** RECORDS TO USE **

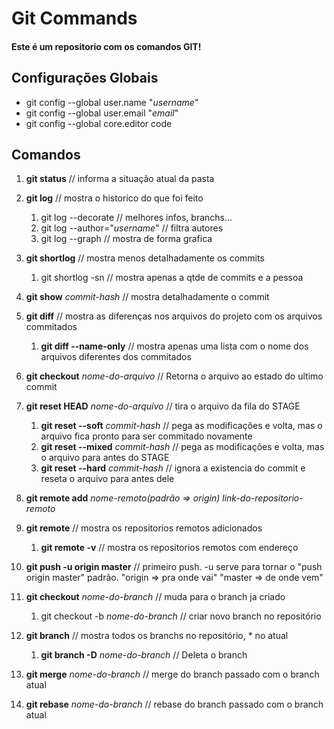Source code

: # Git Commands

#### Este é um repositorio com os comandos GIT!

## Configurações Globais

* git config --global user.name "_username_"
* git config --global user.email "_email_"
* git config --global core.editor code

## Comandos

1. __git status__ // informa a situação atual da pasta


2. __git log__ // mostra o historico do que foi feito
    1. git log --decorate // melhores infos, branchs...
    2. git log --author="_username_" // filtra autores
    3. git log --graph // mostra de forma grafica


3. __git shortlog__ // mostra menos detalhadamente os commits
    1. git shortlog -sn // mostra apenas a qtde de commits e a pessoa


4. __git show__ _commit-hash_ // mostra detalhadamente o commit


5. __git diff__ // mostra as diferenças nos arquivos do projeto com os arquivos commitados
    1. __git diff --name-only__ // mostra apenas uma lista com o nome dos arquivos diferentes dos commitados


6. __git checkout__ _nome-do-arquivo_ // Retorna o arquivo ao estado do ultimo commit


7. __git reset HEAD__ _nome-do-arquivo_ // tira o arquivo da fila do STAGE
    1. __git reset --soft__ _commit-hash_ // pega as modificações e volta, mas o arquivo fica pronto para ser commitado novamente
    2. __git reset --mixed__ _commit-hash_ // pega as modificações e volta, mas o arquivo para antes do STAGE
    3. __git reset --hard__ _commit-hash_ // ignora a existencia do commit e reseta o arquivo para antes dele


8. __git remote add__ _nome-remoto(padrão => origin)_ _link-do-repositorio-remoto_


9. __git remote__ // mostra os repositorios remotos adicionados
    1. __git remote -v__ // mostra os repositorios remotos com endereço


10. __git push -u origin master__ // primeiro push. -u serve para tornar o "push origin master" padrão. "origin => pra onde vai" "master => de onde vem"


11. __git checkout__ _nome-do-branch_ // muda para o branch ja criado
    1. git checkout -b _nome-do-branch_ // criar novo branch no repositório


12. __git branch__ // mostra todos os branchs no repositório, * no atual
    1. __git branch -D__ _nome-do-branch_ // Deleta o branch


13. __git merge__ _nome-do-branch_ // merge do branch passado com o branch atual


14. __git rebase__ _nome-do-branch_ // rebase do branch passado com o branch atual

** THE PROBLEM **
Reproduce each line from the data that has "branchs" in it.

** RESPONSE FOR THIS EXERCISE **
    1. git log --decorate // melhores infos, branchs...
12. __git branch__ // mostra todos os branchs no repositório, * no atual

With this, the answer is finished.